[Misc][Quantization] Clarify the intent of GGUF FusedMoE weight materialization (vllm-project#30310)

a4lg · joa-stdn · commit 5e7fa5097f9f · 2025-12-15T22:31:08.000Z
Signed-off-by: Tsukasa OI &lt;floss_llm@irq.a4lg.com&gt;
Signed-off-by: Joachim Studnia &lt;joachim@mistral.ai&gt;
diff --git a/vllm/model_executor/layers/fused_moe/layer.py b/vllm/model_executor/layers/fused_moe/layer.py
@@ -1200,10 +1200,14 @@ def weight_loader(
         if full_load:
             shard_dim += 1
 
-        # Materialize GGUF UninitializedParameter
+        # Materialize GGUF UninitializedParameter accounting merged weights
         if is_gguf_weight and isinstance(param, UninitializedParameter):
+            # To materialize a tensor, we must have full shape including
+            # number of experts, making this portion to require `full_load`.

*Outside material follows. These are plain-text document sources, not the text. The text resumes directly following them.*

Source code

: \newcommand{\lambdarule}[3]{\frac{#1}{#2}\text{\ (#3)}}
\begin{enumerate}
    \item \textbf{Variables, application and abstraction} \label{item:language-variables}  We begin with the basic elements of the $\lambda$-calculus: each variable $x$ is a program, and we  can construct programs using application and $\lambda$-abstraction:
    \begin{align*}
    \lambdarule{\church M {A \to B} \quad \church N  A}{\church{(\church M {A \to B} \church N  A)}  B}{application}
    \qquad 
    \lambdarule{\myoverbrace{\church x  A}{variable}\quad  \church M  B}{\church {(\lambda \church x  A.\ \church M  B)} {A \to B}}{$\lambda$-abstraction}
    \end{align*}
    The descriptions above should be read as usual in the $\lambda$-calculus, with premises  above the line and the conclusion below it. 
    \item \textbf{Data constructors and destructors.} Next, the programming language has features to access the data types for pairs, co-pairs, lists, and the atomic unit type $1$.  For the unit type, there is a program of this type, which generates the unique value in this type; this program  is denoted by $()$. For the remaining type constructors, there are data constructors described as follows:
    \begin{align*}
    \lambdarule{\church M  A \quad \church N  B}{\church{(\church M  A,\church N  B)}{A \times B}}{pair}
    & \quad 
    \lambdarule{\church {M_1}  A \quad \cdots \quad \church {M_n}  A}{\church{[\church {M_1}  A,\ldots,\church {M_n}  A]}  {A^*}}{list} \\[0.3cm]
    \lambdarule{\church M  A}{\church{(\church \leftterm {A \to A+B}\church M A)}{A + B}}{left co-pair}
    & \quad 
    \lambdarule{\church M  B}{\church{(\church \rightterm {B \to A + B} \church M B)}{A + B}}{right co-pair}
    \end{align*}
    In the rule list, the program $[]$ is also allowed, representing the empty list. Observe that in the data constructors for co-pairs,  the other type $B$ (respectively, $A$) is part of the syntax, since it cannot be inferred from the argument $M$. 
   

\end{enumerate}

+            assert full_load
             final_shape = list(loaded_weight.shape)
-            if shard_id in ["w1", "w3"]:
+            # w1 and w3 are merged per expert.
+            if shard_id in {"w1", "w3"}:
                 final_shape[1] *= 2
             final_shape[shard_dim] = final_shape[shard_dim] // self.tp_size
             param.materialize(final_shape, dtype=loaded_weight.dtype)